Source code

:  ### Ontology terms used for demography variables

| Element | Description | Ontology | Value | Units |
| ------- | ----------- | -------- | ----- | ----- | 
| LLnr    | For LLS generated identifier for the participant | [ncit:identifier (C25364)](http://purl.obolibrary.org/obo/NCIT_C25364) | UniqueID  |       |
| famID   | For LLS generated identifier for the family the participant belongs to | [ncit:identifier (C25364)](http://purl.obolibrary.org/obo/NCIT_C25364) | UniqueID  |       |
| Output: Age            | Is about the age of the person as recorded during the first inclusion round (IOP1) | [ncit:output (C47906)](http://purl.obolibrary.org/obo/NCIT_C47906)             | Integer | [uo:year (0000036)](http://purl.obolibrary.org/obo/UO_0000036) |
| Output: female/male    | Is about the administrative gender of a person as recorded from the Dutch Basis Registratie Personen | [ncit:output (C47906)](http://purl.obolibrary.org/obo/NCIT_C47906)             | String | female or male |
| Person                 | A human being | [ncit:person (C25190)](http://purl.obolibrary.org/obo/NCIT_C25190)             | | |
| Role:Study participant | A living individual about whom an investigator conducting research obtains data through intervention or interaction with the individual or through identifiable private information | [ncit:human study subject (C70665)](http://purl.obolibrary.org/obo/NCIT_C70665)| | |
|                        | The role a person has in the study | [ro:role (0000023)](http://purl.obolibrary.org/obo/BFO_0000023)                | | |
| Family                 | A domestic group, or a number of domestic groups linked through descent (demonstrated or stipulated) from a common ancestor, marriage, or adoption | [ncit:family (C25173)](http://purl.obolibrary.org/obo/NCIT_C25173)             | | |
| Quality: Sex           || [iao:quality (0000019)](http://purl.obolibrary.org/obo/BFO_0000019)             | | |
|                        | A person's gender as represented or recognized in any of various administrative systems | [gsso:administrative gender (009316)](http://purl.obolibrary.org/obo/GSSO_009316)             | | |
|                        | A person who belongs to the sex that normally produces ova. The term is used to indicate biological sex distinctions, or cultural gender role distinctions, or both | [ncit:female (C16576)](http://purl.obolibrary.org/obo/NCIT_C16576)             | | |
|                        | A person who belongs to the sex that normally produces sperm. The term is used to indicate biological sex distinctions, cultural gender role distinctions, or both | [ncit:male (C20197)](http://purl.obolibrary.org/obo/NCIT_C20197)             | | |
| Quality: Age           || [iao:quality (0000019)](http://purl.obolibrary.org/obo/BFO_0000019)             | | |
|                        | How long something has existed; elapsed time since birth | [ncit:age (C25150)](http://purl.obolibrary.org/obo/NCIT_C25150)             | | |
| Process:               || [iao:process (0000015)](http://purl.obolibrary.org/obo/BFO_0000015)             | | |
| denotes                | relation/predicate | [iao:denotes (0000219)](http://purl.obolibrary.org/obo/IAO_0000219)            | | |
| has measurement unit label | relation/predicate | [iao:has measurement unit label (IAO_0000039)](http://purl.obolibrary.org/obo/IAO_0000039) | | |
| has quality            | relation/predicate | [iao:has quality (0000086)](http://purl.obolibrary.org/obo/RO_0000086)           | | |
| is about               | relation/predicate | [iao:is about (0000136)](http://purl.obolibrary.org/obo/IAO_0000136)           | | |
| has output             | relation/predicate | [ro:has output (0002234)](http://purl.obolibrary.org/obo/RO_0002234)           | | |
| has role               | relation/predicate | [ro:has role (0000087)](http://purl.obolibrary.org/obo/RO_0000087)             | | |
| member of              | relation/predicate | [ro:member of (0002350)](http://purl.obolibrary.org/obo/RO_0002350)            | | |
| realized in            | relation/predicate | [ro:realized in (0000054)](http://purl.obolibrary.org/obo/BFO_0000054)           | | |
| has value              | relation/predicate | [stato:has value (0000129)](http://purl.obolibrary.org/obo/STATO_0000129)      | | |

-*-*-

TASK STATEMENT
Retrieve each line of the data in which the word "administrative" can be found.

TASK SOLUTION
| Output: female/male    | Is about the administrative gender of a person as recorded from the Dutch Basis Registratie Personen | [ncit:output (C47906)](http://purl.obolibrary.org/obo/NCIT_C47906)             | String | female or male |
|                        | A person's gender as represented or recognized in any of various administrative systems | [gsso:administrative gender (009316)](http://purl.obolibrary.org/obo/GSSO_009316)             | | |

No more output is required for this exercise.